All of this begs the question: why can’t Abzan run Bob too? In turn, this gets at the second set of reasons as to why Bob is so strong in Modern, which are the internal, deck-specific ones. As anyone who has tried to play Bob in Abzan can attest, Bob doesn’t play nice with Abzan’s expensive spells. Rhino, Tas, Lily, and Souls are all expensive cards that regularly hammer your life total if flipped of Bob. Rhino and Souls are also THE reason to play Abzan in the first place, so you can’t just cut those cards if you want to play Bob. By contrast, Jund runs a cheaper curve. with only 1-3 creatures at 4+ mana (typically some combination of Olivia Voldaren, Batterskull, and/or Tas), and most of its spells at 1-2 mana. This means Bob’s flips are far less painful, making Bob a much better inclusion in Jund than Abzan. By a similar token, those other cards themselves are worse now than they were back in January and February. Abzan is at its best in grindy metagames where Souls and Rhino are just too much value for most decks to handle. We are not in such a metagame right now, which makes the cards comparatively worse. In turn, this eliminates a need to play these cards, shifting the BGx burden back to Jund and its prince, Mr. Confidant.
Modern Jund in June
If I had to pick a “best deck” for the GPs in June, it would definitely be Jund. It’s truly a 50/50 style deck, capable of supporting favorable matchups against the broadest selection of decks in the format. Against combo decks, you have hard removal, discard, and a clock. Against aggressive decks, you have efficient removal, defenders, and lifegain. Against grindy decks, you have high-value threats and ultra-efficient interaction. Abzan is better at some of those things than Jund (especially in fairer matchups), but Jund makes up for that in its breadth of strong matchups. It also compensates for those weaknesses through old staples like Confidant and new tech like the awesome Kolaghan’s Command. As if Jund needed more value! Command recurs creatures, gives you maindeck game against Tron cards like O-Stone, Affinity, and other random artifacts, and helps you blow up those smaller threats.

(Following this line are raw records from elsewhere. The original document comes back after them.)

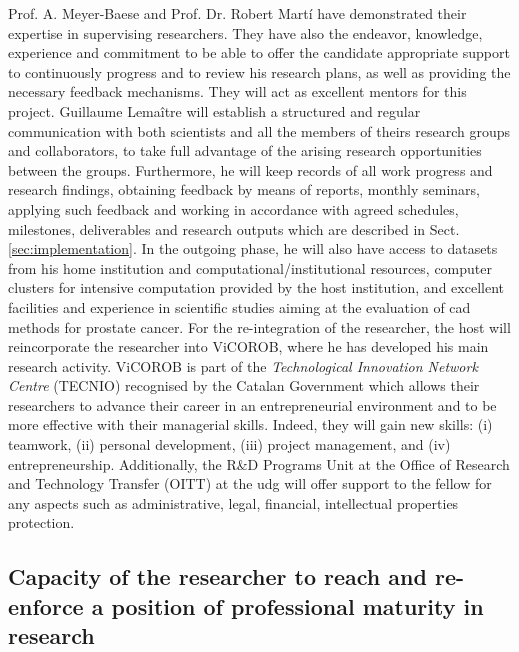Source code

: Prof. A. Meyer-Baese and Prof. Dr. Robert Mart\'i have demonstrated their expertise in supervising researchers. They have also the endeavor, knowledge, experience and commitment to be able to offer the candidate appropriate support to continuously progress and to review his research plans, as well as providing the necessary feedback mechanisms. They will act as excellent mentors for this project.
Guillaume Lema\^itre will establish a structured and regular communication with both scientists and all the members of theirs research groups and collaborators, to take full advantage of the arising research opportunities between the groups. Furthermore, he will keep records of all work progress and research findings, obtaining feedback by means of reports, monthly seminars, applying such feedback and working in accordance with agreed schedules, milestones, deliverables and research outputs which are described in Sect.\,\ref{sec:implementation}.
In the outgoing phase, he will also have access to datasets from his home institution and computational/institutional resources, computer clusters for intensive computation provided by the host institution, and excellent facilities and experience in scientific studies aiming at the evaluation of \ac{cad} methods for prostate cancer. 
For the re-integration of the researcher, the host will reincorporate the researcher into ViCOROB, where he has developed his main research activity. 
ViCOROB is part of the \emph{Technological Innovation Network Centre} (TECNIO) recognised by the Catalan Government which allows their researchers to advance their career in an entrepreneurial environment and to be more effective with their managerial skills.
Indeed, they will gain new skills: (i) teamwork, (ii) personal development, (iii) project management, and (iv) entrepreneurship.
Additionally, the R\&D Programs Unit at the Office of Research and Technology Transfer (OITT) at the \ac{udg} will offer support to the fellow for any aspects such as administrative, legal, financial, intellectual properties protection.

\subsection{Capacity of the researcher to reach and re-enforce a position of professional maturity in research}
\label{sec:maturity}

Indeed, it’s cards like Command, Terminate, Ancient Grudge out of the sideboard, etc. that are other contributing factors to Jund’s recent successes. In presenting these three cases, I don’t want to underplay the strengths of cards like Command, because these are also decisive in Jund’s newfound relevance. But the three factors highlighted in this article are, in my opinion, the biggest three you need to consider when facing Jund or getting ready to sleeve it up. Command and Terminate are important, but you aren’t playing Jund for these cards. You are playing it for Bob, Bolt, and Blackcleave.
I’m looking forward to seeing what Modern Jund can do throughout the June GP circuit. As I’ve said before, never bet against BGx, and right now, it looks like the Bolt, Bob, and Goyf-powered Jund is exactly where you want to be as a BGx mage.